One of the rebels, Angie Bray, has been sacked from her role as a ministerial aide.
The vote means that proposals for an 80% elected House of Lords that is half its current size will proceed to their next stage of parliamentary scrutiny in the autumn.
Nick Clegg's dream of reform of the House of Lords has slipped away.
Not forever, not yet anyway, but it's suffered a very significant setback.
The reason: David Cameron couldn't deliver the numbers.
And it is, ultimately, a numbers game.
The prime minister was facing a massive rebellion, so he decided to step back, apparently telling his deputy he needed more time to garner support from the Tory side.
So the government has opted for another go in the autumn, when it says it will try, again, to get support for a programme motion.
On the face of it it weakens both men. One couldn't persuade a sizeable chunk of his own MPs to back a key part of the coalition's policy programme.
The other has failed the first test in delivering what he hoped would be a key legacy of his time in office.
The more Machiavellian view is of a prime minister who sanctioned a soft whipping operation and who wanted to see the prospect of an insurrection in the 100+ category.
And also of a man who is content to present his coalition partner with the harsh reality of another delay on the road to reforming the Lords.
But critics said the whole future of the bill has been thrown into doubt by the government's decision not to put a so-called programme motion to a vote. This would have limited the time for future debate on the proposed changes in the House of Commons to 10 days.

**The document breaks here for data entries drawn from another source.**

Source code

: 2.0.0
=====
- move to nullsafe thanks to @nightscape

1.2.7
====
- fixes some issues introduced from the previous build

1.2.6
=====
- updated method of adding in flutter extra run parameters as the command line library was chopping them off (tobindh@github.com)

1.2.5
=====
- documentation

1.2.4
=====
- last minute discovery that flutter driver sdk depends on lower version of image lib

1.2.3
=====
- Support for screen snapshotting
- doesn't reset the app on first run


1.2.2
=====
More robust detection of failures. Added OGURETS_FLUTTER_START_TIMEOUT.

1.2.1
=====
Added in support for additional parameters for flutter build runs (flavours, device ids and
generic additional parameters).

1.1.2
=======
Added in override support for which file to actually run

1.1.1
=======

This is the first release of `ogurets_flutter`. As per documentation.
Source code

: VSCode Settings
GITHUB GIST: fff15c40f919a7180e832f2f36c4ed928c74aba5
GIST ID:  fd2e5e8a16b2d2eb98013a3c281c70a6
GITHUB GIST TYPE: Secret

The government had been facing defeat on the vote and Lib Dem sources say Prime Minister David Cameron told his deputy Nick Clegg that the timetabling motion should be pulled to gather support for it among Conservatives over the next two months.
BBC political editor Nick Robinson said a spokesman for Mr Clegg had declared "a plague on both their houses" when asked whether he blamed the Conservatives or Labour for the setback.
Labour and rebel Conservative MPs said this did not allow enough time to discuss a crucial constitutional change.
Commons leader Sir George Young told MPs the timetabling vote would be postponed until after the summer recess.
He blamed Labour for the climbdown, saying the opposition was not prepared to support the government in Tuesday's vote despite supporting the idea of changes to the Lords. "It needs those that support reform to vote for reform," he said.
The government "remain committed to making progress" on changing the composition of the Lords, he stressed.
Responding to the setback, Foreign Secretary William Hague said all parties must "try to establish a better consensus", while former Lib Dem minister David Laws said it was "frustrating" but the government would return to the issue in two months and "expect to win".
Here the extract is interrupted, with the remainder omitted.